START Exercise data

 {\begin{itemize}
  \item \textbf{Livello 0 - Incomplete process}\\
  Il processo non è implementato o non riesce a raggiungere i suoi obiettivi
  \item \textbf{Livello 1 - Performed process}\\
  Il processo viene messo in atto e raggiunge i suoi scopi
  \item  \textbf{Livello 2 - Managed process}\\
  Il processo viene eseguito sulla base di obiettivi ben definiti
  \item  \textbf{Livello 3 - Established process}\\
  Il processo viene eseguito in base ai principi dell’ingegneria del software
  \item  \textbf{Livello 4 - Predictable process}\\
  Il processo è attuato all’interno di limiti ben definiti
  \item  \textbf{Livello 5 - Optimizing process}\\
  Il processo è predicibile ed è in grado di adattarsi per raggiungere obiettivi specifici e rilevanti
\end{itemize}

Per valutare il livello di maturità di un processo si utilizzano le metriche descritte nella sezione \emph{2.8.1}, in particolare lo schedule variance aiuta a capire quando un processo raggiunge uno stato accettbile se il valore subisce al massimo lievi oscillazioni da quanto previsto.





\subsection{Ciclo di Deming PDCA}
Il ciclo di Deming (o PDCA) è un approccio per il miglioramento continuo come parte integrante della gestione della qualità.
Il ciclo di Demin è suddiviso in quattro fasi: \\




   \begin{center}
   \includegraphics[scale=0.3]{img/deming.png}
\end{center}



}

END Exercise data

» Work item
Exact copies of the lines from the start of the data up to the line holding "3 - Established", both included, are all that is needed.

» Solved problem
 {\begin{itemize}
  \item \textbf{Livello 0 - Incomplete process}\\
  Il processo non è implementato o non riesce a raggiungere i suoi obiettivi
  \item \textbf{Livello 1 - Performed process}\\
  Il processo viene messo in atto e raggiunge i suoi scopi
  \item  \textbf{Livello 2 - Managed process}\\
  Il processo viene eseguito sulla base di obiettivi ben definiti
  \item  \textbf{Livello 3 - Established process}\\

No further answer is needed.